Le conseil a critiqué les nouvelles mesures annoncées par Donald Trump, après que son administration a publié un décret visant la participation étrangère à l’économie cubaine. Trump a déclaré que les “politiques, pratiques et actions” de Cuba portaient atteinte aux intérêts américains et étaient contraires aux “valeurs morales et politiques des sociétés libres et démocratiques”.
Les mesures annoncées comprennent des restrictions plus larges destinées à empêcher des entreprises et des particuliers étrangers de faire des affaires dans certaines parties de l’économie cubaine, selon les décisions des départements américains du Trésor et d’État. Elles s’ajoutent à l’embargo commercial et économique américain de longue date contre La Havane.

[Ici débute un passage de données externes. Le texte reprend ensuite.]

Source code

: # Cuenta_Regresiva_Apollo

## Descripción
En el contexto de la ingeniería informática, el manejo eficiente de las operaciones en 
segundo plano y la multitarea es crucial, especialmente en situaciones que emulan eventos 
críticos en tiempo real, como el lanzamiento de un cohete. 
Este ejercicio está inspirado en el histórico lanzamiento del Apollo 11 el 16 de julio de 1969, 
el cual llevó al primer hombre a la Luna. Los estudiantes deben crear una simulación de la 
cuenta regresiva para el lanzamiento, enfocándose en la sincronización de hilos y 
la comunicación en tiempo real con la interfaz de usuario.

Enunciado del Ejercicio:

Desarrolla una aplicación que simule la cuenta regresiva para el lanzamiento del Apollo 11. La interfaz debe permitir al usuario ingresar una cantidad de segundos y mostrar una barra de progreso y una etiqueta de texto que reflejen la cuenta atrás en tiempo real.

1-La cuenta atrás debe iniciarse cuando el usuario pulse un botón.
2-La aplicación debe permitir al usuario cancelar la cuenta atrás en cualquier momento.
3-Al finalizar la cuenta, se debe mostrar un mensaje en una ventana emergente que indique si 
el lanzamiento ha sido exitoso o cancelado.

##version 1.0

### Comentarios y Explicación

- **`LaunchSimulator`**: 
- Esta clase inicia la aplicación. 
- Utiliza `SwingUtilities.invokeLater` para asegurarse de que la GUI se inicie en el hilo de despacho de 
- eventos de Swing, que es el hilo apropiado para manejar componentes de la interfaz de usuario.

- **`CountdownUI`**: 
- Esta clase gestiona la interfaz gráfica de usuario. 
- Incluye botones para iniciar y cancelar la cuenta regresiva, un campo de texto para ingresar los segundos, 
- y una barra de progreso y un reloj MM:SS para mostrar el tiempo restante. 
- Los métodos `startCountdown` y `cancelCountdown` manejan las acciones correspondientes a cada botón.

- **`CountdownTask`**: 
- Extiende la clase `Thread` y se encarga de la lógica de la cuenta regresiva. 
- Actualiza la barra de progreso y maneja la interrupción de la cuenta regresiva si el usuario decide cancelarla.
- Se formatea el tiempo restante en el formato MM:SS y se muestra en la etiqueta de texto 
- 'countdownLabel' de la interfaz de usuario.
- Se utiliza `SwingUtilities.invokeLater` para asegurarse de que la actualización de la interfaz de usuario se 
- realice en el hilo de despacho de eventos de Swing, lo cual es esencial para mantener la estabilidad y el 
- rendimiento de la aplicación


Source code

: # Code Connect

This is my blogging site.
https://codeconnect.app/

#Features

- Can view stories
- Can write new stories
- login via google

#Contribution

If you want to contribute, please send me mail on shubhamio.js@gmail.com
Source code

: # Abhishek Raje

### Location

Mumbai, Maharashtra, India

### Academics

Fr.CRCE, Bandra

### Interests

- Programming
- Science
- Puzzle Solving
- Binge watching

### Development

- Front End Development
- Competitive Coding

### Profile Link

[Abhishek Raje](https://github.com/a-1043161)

Des responsables américains ont également engagé plus tôt ce mois-ci des poursuites pénales contre l’ancien président cubain Raúl Castro, avec des accusations comprenant complot en vue de tuer des ressortissants américains, destruction d’un aéronef et meurtre.
Le COFCOR a déclaré que les dernières initiatives de Washington intensifient des sanctions qui touchent Cuba depuis plus de 60 ans. “Ces mesures aggravent l’embargo commercial et économique imposé à Cuba depuis plus de six décennies, qui a eu un effet délétère sur la vie et les moyens de subsistance du peuple cubain”, indique le communiqué.
Les ministres se sont également opposés aux efforts visant à entraver l’accès de Cuba à l’énergie, affirmant que ces actions contribuent à aggraver une urgence humanitaire. “Le COFCOR affirme sans équivoque le droit souverain de Cuba d’importer et de recevoir du carburant, et condamne l’obstruction des approvisionnements énergétiques à Cuba, qui a précipité une grave crise humanitaire”, ajoute le communiqué.
Le groupement régional a également mis en garde contre tout renforcement militaire impliquant Cuba, soulignant de nouveau la position de longue date de la CARICOM selon laquelle la Caraïbe doit être maintenue comme une “Zone de paix”. “Le COFCOR réaffirme la nécessité de préserver la Caraïbe comme Zone de paix et exprime son inquiétude face à de récentes déclarations suggérant la possibilité d’une agression militaire contre la République de Cuba”, ont déclaré les ministres.
Selon les ministres, une action militaire compromettrait la sécurité régionale et entraînerait des difficultés inutiles dans toute la Caraïbe.
Ils ont également réaffirmé la position adoptée chaque année par une écrasante majorité des États membres des Nations unies contre l’embargo américain, affirmant que Cuba “ne constitue une menace pour aucune nation” et continue de travailler avec la communauté internationale élargie.
Le COFCOR a déclaré que le recours continu à des sanctions unilatérales contre Cuba constitue “une violation injustifiable des droits humains, des principes du libre-échange et des normes fondamentales régissant les relations entre États souverains”.